* [Work to complete]
Please output all the entries word for word, without the pictures.

* [Extracted information]
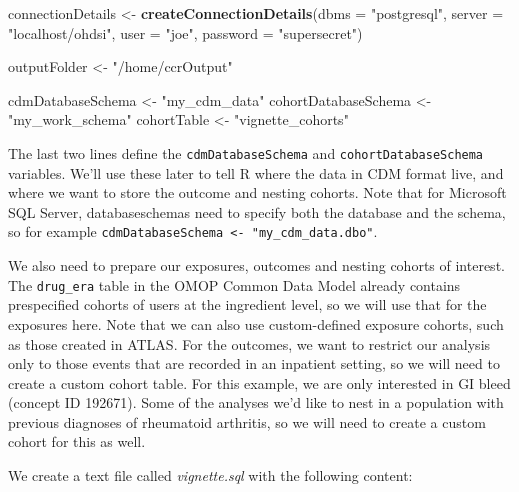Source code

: \documentclass[]{article}
\newenvironment{Shaded}{\begin{snugshade}}{\end{snugshade}}
\newcommand{\DataTypeTok}[1]{\textcolor[rgb]{0.13,0.29,0.53}{#1}}
\newcommand{\KeywordTok}[1]{\textcolor[rgb]{0.13,0.29,0.53}{\textbf{#1}}}
\newcommand{\NormalTok}[1]{#1}
\newcommand{\StringTok}[1]{\textcolor[rgb]{0.31,0.60,0.02}{#1}}
\begin{document}
\begin{Shaded}
\begin{Highlighting}[]
\NormalTok{connectionDetails <-}\StringTok{ }\KeywordTok{createConnectionDetails}\NormalTok{(}\DataTypeTok{dbms =} \StringTok{"postgresql"}\NormalTok{, }
                                             \DataTypeTok{server =} \StringTok{"localhost/ohdsi"}\NormalTok{, }
                                             \DataTypeTok{user =} \StringTok{"joe"}\NormalTok{, }
                                             \DataTypeTok{password =} \StringTok{"supersecret"}\NormalTok{)}

\NormalTok{outputFolder <-}\StringTok{ "/home/ccrOutput"}

\NormalTok{cdmDatabaseSchema <-}\StringTok{ "my_cdm_data"}
\NormalTok{cohortDatabaseSchema <-}\StringTok{ "my_work_schema"}
\NormalTok{cohortTable <-}\StringTok{ "vignette_cohorts"}
\end{Highlighting}
\end{Shaded}

The last two lines define the \texttt{cdmDatabaseSchema} and
\texttt{cohortDatabaseSchema} variables. We'll use these later to tell R
where the data in CDM format live, and where we want to store the
outcome and nesting cohorts. Note that for Microsoft SQL Server,
databaseschemas need to specify both the database and the schema, so for
example \texttt{cdmDatabaseSchema\ \textless{}-\ "my\_cdm\_data.dbo"}.

We also need to prepare our exposures, outcomes and nesting cohorts of
interest. The \texttt{drug\_era} table in the OMOP Common Data Model
already contains prespecified cohorts of users at the ingredient level,
so we will use that for the exposures here. Note that we can also use
custom-defined exposure cohorts, such as those created in ATLAS. For the
outcomes, we want to restrict our analysis only to those events that are
recorded in an inpatient setting, so we will need to create a custom
cohort table. For this example, we are only interested in GI bleed
(concept ID 192671). Some of the analyses we'd like to nest in a
population with previous diagnoses of rheumatoid arthritis, so we will
need to create a custom cohort for this as well.

We create a text file called \emph{vignette.sql} with the following
content:
\end{document}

* [Response to this exercise]
Source code

: \documentclass[]{article}
\newenvironment{Shaded}{\begin{snugshade}}{\end{snugshade}}
\newcommand{\DataTypeTok}[1]{\textcolor[rgb]{0.13,0.29,0.53}{#1}}
\newcommand{\KeywordTok}[1]{\textcolor[rgb]{0.13,0.29,0.53}{\textbf{#1}}}
\newcommand{\NormalTok}[1]{#1}
\newcommand{\StringTok}[1]{\textcolor[rgb]{0.31,0.60,0.02}{#1}}
\begin{document}
\begin{Shaded}
\begin{Highlighting}[]
\NormalTok{connectionDetails <-}\StringTok{ }\KeywordTok{createConnectionDetails}\NormalTok{(}\DataTypeTok{dbms =} \StringTok{"postgresql"}\NormalTok{, }
                                             \DataTypeTok{server =} \StringTok{"localhost/ohdsi"}\NormalTok{, }
                                             \DataTypeTok{user =} \StringTok{"joe"}\NormalTok{, }
                                             \DataTypeTok{password =} \StringTok{"supersecret"}\NormalTok{)}

\NormalTok{outputFolder <-}\StringTok{ "/home/ccrOutput"}

\NormalTok{cdmDatabaseSchema <-}\StringTok{ "my_cdm_data"}
\NormalTok{cohortDatabaseSchema <-}\StringTok{ "my_work_schema"}
\NormalTok{cohortTable <-}\StringTok{ "vignette_cohorts"}
\end{Highlighting}
\end{Shaded}

The last two lines define the \texttt{cdmDatabaseSchema} and
\texttt{cohortDatabaseSchema} variables. We'll use these later to tell R
where the data in CDM format live, and where we want to store the
outcome and nesting cohorts. Note that for Microsoft SQL Server,
databaseschemas need to specify both the database and the schema, so for
example \texttt{cdmDatabaseSchema\ \textless{}-\ "my\_cdm\_data.dbo"}.

We also need to prepare our exposures, outcomes and nesting cohorts of
interest. The \texttt{drug\_era} table in the OMOP Common Data Model
already contains prespecified cohorts of users at the ingredient level,
so we will use that for the exposures here. Note that we can also use
custom-defined exposure cohorts, such as those created in ATLAS. For the
outcomes, we want to restrict our analysis only to those events that are
recorded in an inpatient setting, so we will need to create a custom
cohort table. For this example, we are only interested in GI bleed
(concept ID 192671). Some of the analyses we'd like to nest in a
population with previous diagnoses of rheumatoid arthritis, so we will
need to create a custom cohort for this as well.

We create a text file called \emph{vignette.sql} with the following
content:
\end{document}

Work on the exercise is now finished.